→ **PROBLEM**
Your answer is a copy of every line in the records where "work" appears.

(Data items)
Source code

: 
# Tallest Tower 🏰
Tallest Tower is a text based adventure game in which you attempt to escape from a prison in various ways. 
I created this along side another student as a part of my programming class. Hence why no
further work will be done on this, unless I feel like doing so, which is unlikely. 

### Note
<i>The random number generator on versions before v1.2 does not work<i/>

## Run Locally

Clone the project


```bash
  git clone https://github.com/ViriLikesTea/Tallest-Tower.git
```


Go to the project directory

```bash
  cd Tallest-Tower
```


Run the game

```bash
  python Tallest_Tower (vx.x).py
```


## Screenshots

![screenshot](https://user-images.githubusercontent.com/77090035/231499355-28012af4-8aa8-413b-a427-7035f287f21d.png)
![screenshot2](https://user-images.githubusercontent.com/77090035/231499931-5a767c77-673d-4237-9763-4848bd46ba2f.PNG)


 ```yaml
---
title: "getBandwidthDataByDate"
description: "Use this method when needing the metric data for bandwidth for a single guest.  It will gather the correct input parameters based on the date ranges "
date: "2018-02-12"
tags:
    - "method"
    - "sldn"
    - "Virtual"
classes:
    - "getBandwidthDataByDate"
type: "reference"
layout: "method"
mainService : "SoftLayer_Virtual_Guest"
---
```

→ **RESULT FOR THIS EXERCISE**
further work will be done on this, unless I feel like doing so, which is unlikely. 
<i>The random number generator on versions before v1.2 does not work<i/>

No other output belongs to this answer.